Can ‘big’ be evidence-based?

Current best practice has its foundation in evidence-based healthcare, with growth in publications, but poorly managed scientific insights, poor recording of care and poor use of evidence.2 Big data could improve the status quo and support learning health systems (LHS).3

Computational methods can contribute to evidence management with automation of literature searching, critical appraisal and guidelines.4 5 Similarly, big data already contribute to aetiological, diagnostic, prognostic and therapeutic research, from -omics to electronic health records (EHR) trials.6 Critics emphasise lack of quality and validation of routinely collected clinical data, and risk of bias in observational studies, where scale cannot compensate for poor design.7 Conversely, data-driven approaches could transform a predominantly retrospective into a prospective or real-time paradigm, across disease boundaries.

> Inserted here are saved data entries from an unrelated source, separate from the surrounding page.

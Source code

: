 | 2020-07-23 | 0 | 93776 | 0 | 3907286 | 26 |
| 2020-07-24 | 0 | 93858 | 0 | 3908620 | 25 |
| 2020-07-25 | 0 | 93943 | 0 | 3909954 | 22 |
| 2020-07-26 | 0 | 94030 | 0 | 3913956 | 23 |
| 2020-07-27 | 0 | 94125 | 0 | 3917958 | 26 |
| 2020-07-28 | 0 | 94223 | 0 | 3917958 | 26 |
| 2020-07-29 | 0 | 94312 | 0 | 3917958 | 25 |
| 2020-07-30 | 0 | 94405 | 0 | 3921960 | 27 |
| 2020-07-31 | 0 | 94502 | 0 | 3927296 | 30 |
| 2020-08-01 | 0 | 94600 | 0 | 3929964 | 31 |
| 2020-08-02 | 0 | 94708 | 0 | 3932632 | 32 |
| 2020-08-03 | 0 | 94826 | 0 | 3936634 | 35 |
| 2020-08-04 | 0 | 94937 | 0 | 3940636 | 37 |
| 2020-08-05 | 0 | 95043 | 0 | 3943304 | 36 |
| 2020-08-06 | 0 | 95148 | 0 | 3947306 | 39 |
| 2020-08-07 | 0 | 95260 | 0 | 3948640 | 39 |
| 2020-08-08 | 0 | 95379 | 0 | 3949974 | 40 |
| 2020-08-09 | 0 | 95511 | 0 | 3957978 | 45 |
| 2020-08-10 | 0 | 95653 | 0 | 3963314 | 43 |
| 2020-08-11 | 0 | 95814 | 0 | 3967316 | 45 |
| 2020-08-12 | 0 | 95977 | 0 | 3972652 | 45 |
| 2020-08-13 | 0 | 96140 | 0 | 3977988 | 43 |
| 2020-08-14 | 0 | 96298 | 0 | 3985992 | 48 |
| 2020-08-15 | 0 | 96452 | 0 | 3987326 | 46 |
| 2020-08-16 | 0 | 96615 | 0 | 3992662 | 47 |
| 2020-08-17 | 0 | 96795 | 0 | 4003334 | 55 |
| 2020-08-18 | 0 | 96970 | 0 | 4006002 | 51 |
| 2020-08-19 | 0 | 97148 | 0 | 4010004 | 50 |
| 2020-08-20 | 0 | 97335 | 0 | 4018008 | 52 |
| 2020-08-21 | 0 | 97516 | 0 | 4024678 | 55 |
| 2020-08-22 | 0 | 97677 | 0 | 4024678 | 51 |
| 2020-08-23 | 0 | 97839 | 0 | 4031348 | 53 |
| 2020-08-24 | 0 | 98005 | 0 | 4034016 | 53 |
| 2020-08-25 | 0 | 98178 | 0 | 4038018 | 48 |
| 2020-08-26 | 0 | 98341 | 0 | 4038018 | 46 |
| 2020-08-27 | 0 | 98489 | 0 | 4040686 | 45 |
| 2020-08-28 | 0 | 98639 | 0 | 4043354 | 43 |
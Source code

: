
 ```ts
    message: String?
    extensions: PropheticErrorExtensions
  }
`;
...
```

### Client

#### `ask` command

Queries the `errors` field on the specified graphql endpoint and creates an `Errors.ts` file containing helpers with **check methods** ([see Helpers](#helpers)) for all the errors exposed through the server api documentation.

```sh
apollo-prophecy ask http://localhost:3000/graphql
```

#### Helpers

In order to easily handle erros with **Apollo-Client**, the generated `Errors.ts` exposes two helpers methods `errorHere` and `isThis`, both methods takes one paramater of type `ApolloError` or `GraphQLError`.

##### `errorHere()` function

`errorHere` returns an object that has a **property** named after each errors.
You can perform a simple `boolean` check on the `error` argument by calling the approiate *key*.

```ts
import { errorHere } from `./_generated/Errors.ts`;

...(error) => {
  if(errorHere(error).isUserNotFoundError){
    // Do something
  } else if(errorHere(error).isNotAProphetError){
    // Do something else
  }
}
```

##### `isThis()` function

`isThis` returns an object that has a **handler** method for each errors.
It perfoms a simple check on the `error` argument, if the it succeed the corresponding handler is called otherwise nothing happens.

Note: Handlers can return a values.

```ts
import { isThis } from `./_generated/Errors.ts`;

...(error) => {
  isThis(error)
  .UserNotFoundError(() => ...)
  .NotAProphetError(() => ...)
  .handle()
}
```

Infrastructure and analytic tools are necessary but often poorly understood and underdeveloped. Automated extraction of necessary data fields in pseudonymised/anonymised format into curated warehouses is required with robust metadata catalogues and understanding of clinical context. To be available at the point-of-care for clinicians, data will have to be extracted, cleaned and processed promptly.

Preventing excesses and addressing deficiencies

Medicine grapples with conflicting challenges of overdiagnosis and overtreatment as well as underdiagnosis and undertreatment. Widening inequalities also manifest across many health systems, despite improving medications and technologies. Efforts to optimise healthcare delivery …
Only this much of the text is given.